Las propuestas no pueden estar aisladas de las ideas centrales de la campaña; cada mensaje, cada imagen, cada promesa, cada tuit, tiene que remitir al núcleo narrativo y emocional de la estrategia. Si nuestra campaña quiere fomentar la ira contra la clase política corrupta, nuestras propuestas (ámbito argumental-racional) han dirigirse a castigar a esa élite o a eliminarle privilegios. No podemos confundir al elector centrándonos, de repente, en los carriles bici.
Cada vez con mayor frecuencia buscamos atajos cognitivos que simplifiquen el saturado contexto político y las emociones nos ayudan en este empeño. El auge de las investigaciones sobre neurociencia y neuromarketing se explica a partir de este hecho. Cuando alguien despierta en nosotros la emoción exacta todo lo demás resulta accesorio: la pasión ha triunfado sobre la razón.
Toda candidatura debería buscar que, al votar por ella, nos sintiéramos bien con nosotros mismos y con lo que acabamos de hacer. No podemos olvidar que los afectos y los sentimientos provocan estados anímicos que filtran los actos de las personas, de tal manera que primero nos emocionamos, luego pensamos y, por último, elaboramos nuestra conducta.
Asimismo, las emociones “ayudan a la gente a recordar los mensajes políticos” y “facilitan la movilización de los electores” (Tarullo, 2016: 34). Las emociones, en resumen, aportan un gran valor a nuestra campaña: permiten posicionarnos en la mente del elector de manera preferente y distinguida. Nos hacen llegar a la gente, conectar con ellos.

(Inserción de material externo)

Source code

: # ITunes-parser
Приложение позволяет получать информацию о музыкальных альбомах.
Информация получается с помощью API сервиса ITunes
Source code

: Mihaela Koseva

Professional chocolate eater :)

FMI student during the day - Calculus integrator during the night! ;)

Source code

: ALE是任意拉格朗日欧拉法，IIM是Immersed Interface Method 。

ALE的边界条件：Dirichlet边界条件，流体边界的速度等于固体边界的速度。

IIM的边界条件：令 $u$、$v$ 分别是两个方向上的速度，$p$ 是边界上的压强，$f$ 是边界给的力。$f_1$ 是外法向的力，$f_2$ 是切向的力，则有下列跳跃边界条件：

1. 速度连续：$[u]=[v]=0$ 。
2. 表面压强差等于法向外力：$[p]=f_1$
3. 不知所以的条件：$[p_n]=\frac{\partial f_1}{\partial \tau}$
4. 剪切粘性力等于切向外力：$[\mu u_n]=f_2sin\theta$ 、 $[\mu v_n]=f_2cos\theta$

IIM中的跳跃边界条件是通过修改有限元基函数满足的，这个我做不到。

Es importante recordar que las emociones más presentes en política son las más extendidas, a su vez, en el ser humano: las emociones primarias, aquellas que compartimos con buena parte del reino animal y que son “neurológicamente innatas y fundamentalmente fisiológicas”. Estas emociones serían: el miedo o aversión, la ira o aserción, la tristeza o depresión, la alegría, la satisfacción y la sorpresa (Bericat, 2012: 2; Kemper, 1978; Turner, 1999).
Si bien no solo basta con activar las emociones correctas, está claro que una buena gestión de las emociones nos acercará a nuestros objetivos electorales. Sobre la base de los estudios de Castells (2009), que definen el entusiasmo y el miedo como las emociones básicas para el comportamiento político, podemos señalar tres grandes tipos de campañas emocionales: las campañas en positivo, las campañas negativas y las campañas relacionadas con sentimientos de pertenencia. ¿Cuál elegir? Dependerá del clima de opinión, del perfil del candidato que deba transmitirlas y de la definición de nuestros públicos y objetivos.